**Work required**
In the listing below, print exactly the lines between the line holding "University of London." and the line holding "To David Heinemeier", inclusive, and no more.

# # # #

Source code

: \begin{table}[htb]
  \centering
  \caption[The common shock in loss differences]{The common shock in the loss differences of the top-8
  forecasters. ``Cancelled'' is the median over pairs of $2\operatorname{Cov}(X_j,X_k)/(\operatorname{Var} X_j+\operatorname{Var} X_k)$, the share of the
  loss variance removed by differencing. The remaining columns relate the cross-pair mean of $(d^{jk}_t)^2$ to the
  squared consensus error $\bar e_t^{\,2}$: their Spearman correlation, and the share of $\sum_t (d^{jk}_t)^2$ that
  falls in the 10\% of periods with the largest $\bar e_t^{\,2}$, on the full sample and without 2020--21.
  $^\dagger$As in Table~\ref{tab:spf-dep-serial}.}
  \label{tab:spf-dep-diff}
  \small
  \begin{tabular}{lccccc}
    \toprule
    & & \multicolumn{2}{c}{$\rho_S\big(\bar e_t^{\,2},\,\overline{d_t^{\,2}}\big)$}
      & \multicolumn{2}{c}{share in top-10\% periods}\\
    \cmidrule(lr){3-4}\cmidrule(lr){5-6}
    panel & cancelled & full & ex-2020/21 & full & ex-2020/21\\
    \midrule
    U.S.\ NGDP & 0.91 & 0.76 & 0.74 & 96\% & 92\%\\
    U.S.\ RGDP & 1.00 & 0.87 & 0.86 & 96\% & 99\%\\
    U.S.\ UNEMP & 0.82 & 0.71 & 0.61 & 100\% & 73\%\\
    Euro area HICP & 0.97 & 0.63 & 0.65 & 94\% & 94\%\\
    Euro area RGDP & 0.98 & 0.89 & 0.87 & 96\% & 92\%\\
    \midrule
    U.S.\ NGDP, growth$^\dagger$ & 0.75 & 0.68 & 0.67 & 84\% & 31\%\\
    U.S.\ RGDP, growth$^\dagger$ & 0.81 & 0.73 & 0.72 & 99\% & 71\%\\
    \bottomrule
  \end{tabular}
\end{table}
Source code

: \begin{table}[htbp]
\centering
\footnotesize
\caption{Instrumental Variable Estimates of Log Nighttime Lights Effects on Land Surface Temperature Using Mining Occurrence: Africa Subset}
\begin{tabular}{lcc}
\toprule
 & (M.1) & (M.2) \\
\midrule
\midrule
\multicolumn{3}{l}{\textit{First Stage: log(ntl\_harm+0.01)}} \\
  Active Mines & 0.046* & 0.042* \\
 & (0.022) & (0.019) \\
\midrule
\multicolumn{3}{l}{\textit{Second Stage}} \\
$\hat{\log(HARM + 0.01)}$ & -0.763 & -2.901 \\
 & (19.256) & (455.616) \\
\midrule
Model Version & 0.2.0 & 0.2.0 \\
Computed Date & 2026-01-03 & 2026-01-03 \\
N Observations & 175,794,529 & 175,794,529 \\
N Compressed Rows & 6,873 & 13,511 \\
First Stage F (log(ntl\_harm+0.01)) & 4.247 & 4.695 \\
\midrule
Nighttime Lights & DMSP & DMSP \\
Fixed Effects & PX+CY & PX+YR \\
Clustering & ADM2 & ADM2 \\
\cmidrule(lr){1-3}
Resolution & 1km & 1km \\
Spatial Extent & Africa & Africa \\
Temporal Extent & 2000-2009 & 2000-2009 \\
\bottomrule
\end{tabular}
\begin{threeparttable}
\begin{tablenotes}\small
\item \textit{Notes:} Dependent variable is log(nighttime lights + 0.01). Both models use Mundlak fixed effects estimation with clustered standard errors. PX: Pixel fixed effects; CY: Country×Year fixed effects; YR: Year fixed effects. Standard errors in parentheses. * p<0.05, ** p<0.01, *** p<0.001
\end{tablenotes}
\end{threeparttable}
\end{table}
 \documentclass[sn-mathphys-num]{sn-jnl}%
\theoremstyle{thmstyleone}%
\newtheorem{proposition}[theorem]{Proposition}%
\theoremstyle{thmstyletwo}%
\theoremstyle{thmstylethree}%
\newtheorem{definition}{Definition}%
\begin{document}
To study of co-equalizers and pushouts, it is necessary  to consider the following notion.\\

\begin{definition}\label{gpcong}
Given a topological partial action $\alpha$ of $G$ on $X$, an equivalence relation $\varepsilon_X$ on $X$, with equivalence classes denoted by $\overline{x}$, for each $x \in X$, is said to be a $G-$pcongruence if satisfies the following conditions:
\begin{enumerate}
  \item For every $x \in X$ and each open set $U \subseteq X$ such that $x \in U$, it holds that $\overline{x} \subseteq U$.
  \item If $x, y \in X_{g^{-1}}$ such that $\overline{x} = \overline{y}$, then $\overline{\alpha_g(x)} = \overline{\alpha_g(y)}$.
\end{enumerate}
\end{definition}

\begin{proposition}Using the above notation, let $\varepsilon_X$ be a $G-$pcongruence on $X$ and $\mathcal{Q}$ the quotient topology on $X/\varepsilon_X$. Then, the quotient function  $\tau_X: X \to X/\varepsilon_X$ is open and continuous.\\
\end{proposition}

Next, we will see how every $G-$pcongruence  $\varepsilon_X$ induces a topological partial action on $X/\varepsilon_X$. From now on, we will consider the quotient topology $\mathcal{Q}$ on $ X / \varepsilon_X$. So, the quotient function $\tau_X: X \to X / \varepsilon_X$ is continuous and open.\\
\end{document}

# # # #

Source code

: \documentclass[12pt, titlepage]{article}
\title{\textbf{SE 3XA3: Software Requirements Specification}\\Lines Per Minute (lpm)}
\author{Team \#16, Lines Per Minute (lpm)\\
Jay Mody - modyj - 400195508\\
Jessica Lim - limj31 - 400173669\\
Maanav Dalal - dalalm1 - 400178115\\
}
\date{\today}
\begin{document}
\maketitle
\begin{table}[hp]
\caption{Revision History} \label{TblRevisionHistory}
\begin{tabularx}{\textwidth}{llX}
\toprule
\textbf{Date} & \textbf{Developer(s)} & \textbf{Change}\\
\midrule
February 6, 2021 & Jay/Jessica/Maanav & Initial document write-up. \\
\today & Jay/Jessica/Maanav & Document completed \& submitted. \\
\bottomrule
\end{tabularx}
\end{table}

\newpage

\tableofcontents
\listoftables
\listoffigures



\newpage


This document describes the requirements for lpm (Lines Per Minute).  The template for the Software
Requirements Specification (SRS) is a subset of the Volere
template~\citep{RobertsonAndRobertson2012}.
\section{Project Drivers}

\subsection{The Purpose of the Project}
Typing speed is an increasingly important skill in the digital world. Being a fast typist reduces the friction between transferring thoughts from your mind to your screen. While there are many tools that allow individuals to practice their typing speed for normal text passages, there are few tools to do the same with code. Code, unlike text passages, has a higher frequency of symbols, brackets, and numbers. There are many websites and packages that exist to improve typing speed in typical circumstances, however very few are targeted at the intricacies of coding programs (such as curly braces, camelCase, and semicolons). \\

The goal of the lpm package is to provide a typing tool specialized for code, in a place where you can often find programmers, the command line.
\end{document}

# # # #

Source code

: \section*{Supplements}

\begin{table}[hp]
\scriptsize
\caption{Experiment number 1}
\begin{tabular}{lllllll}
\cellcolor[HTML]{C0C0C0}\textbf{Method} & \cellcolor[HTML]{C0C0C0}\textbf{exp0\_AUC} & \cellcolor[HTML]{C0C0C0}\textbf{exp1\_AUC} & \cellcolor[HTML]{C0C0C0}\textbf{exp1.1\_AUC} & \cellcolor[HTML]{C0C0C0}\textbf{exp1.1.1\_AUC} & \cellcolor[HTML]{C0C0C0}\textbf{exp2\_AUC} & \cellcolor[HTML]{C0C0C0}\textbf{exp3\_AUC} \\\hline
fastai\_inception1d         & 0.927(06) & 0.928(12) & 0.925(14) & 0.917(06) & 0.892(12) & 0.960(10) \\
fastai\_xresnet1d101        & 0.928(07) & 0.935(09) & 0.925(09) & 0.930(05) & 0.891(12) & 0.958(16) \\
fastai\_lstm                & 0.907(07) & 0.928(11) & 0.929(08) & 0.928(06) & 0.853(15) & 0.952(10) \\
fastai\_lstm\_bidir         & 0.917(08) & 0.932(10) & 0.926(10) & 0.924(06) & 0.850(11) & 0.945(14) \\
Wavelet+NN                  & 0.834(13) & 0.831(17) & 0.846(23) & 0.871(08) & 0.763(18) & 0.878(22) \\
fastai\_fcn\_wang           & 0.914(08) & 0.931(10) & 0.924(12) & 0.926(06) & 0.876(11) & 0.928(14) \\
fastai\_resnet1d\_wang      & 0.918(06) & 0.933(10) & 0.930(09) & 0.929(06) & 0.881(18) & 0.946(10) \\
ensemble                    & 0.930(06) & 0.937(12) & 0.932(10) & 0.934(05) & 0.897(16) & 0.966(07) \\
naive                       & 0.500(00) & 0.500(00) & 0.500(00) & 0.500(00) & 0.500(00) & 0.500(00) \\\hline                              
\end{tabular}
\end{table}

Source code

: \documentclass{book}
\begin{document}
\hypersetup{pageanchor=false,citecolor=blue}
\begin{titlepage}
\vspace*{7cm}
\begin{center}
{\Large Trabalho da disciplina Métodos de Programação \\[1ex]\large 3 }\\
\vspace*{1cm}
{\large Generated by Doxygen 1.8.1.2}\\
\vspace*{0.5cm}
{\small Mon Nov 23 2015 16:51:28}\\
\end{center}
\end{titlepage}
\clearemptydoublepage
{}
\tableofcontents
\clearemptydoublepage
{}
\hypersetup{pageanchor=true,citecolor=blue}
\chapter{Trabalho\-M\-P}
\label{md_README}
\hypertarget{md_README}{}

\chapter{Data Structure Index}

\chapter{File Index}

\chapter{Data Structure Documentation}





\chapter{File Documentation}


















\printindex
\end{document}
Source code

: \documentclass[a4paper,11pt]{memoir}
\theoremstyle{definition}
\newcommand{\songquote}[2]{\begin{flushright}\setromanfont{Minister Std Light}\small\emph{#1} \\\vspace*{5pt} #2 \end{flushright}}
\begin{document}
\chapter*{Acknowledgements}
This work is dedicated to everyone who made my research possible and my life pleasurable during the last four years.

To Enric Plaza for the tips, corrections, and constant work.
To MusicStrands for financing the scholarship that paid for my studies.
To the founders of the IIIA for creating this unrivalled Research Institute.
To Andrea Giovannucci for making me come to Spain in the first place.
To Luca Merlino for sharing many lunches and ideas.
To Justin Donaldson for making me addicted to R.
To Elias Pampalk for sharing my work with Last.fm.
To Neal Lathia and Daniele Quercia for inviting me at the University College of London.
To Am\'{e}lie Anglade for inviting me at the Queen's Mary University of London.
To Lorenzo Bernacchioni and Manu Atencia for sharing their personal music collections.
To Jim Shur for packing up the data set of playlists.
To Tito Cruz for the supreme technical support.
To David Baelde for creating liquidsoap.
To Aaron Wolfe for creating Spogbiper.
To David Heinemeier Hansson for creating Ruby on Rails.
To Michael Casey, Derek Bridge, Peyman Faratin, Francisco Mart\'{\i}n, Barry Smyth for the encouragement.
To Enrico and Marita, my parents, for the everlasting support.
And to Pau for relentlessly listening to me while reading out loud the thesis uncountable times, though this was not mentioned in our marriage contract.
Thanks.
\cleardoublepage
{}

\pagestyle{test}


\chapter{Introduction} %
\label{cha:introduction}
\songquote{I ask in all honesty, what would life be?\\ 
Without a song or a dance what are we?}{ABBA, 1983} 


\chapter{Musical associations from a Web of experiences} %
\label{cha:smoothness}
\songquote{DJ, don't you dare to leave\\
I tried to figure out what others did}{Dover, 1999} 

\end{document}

# # # #

**Answer section**
To Am\'{e}lie Anglade for inviting me at the Queen's Mary University of London.
To Lorenzo Bernacchioni and Manu Atencia for sharing their personal music collections.
To Jim Shur for packing up the data set of playlists.
To Tito Cruz for the supreme technical support.
To David Baelde for creating liquidsoap.
To Aaron Wolfe for creating Spogbiper.
To David Heinemeier Hansson for creating Ruby on Rails.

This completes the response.